La Via Dolorosa appartiene in modo particolare alle madri: Maria che incrocia lo sguardo del Figlio, lo segue fin sotto la croce, lo osserva morire, lo vede col cuore squarciato da un colpo di lancia e si sente lei stessa trafiggere il cuore immedesimandosi nella sua sofferenza e contemporaneamente nella sofferenza di ogni madre.

Quante volte si ripeterà questa esperienza nel corso della storia e anche della storia recente: le madri della Plaza de Mayo a Buenos Aires, dal cuore spezzato dopo anni di ricerca nel vano tentativo di sapere qualcosa dei loro figli; le madri degli ostaggi israeliani catturati da Hamas lo scorso sette ottobre, che non sanno se siano vivi o morti, né se li potranno riabbracciare; le madri palestinesi che piangono le migliaia di bambini morti sotto i bombardamenti, molti dei quali sepolti anonimi sotto le macerie di Gaza, derubricati a danno collaterale da un linguaggio deumanizzante; le madri dei giovani russi e ucraini mandati al fronte e ritornati a casa in neri sacchi o bare improvvisate.

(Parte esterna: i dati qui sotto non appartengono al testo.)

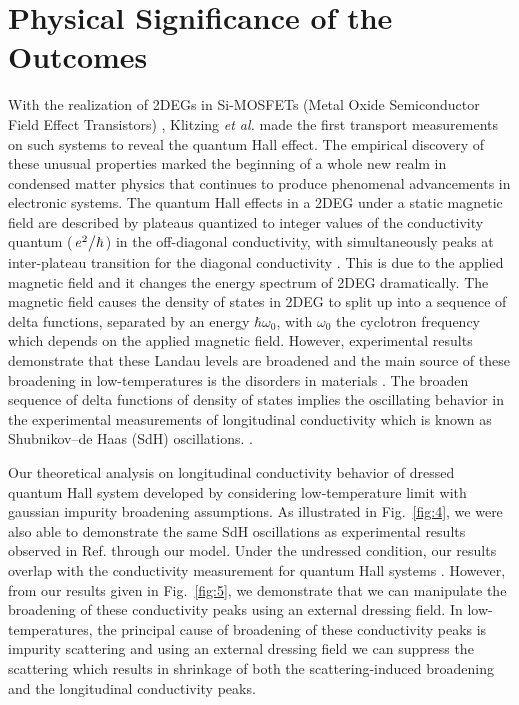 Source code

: \documentclass[
 reprint,
 amsmath,amssymb,
 aps,
 prb,
]{revtex4-2}
\begin{document}
{\color{Red}
\section{\label{sec:physical_significance} Physical Significance of the Outcomes}
With the realization of 2DEGs in Si-MOSFETs (Metal Oxide Semiconductor Field Effect Transistors) \citep{fowler66}, Klitzing \textit{et al.} \cite{klitzing80} made the first transport measurements on such systems to reveal the quantum Hall effect. The empirical discovery of these unusual properties marked the beginning of a whole new realm in condensed matter physics that continues to produce phenomenal advancements in electronic systems. The quantum Hall effects in a 2DEG under a static magnetic field are described by plateaus quantized to integer values of the conductivity quantum ($\flatfrac{e^2}{\hbar}$) in the off-diagonal conductivity, with simultaneously peaks at inter-plateau transition for the diagonal conductivity \cite{endo09}. This is due to the applied magnetic field and it changes the energy spectrum of 2DEG dramatically. The magnetic field causes the density of states in 2DEG to split up into a sequence of delta functions, separated by an energy $\hbar\omega_0$, with $\omega_0$ the cyclotron frequency which depends on the applied magnetic field.
However, experimental results demonstrate that these Landau levels are broadened and the main source of these broadening in low-temperatures is the disorders in materials \cite{ando85,dial07}. The broaden sequence of delta functions of density of states implies the oscillating behavior in the experimental measurements of longitudinal conductivity which is known as Shubnikov–de Haas (SdH) oscillations. \cite{endo09,wakabayashi78}.

Our theoretical analysis on longitudinal conductivity behavior of dressed quantum Hall system developed by considering low-temperature limit with gaussian impurity broadening assumptions. As illustrated in Fig.~\ref{fig:4}, we were also able to demonstrate the same SdH oscillations as experimental results observed in Ref.\cite{endo09,wakabayashi78} through our model. Under the undressed condition, our results overlap with the conductivity measurement for quantum Hall systems \cite{endo09}. However, from our results given in Fig.~\ref{fig:5}, we demonstrate that we can manipulate the broadening of these conductivity peaks using an external dressing field. In low-temperatures, the principal cause of broadening of these conductivity peaks is impurity scattering and using an external dressing field we can suppress the scattering which results in shrinkage of both the scattering-induced broadening and the longitudinal conductivity peaks.

}
\end{document}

Una madre porta in grembo un figlio nove mesi prima di darlo alla luce, con la speranza che la sua vita sia lunga e bella, ricca di amore e piena di significato. Una madre, quando vede morire un figlio, sente lacerarsi il grembo e le viscere, non solo il cuore. Come ha ricordato (su «L’Osservatore Romano» dello scorso 13 gennaio) Rachel Goldberg Polin, portavoce degli ostaggi rapiti da Hamas il sette ottobre e madre di uno di loro: «Basta con la sofferenza delle persone da entrambe le parti in conflitto. Basta lacrime. Basta con lo spargimento di sangue. Basta con il dolore. Basta. Il primo passo verso la compassione è l’unità. Il primo passo verso l’unità è la solidarietà. E il primo passo verso la solidarietà può essere un simbolo. Unitevi a me nel simbolo di una madre che soffre. Proprio come Madre Maria ha pianto, anch’io piango per il nostro mondo frammentato».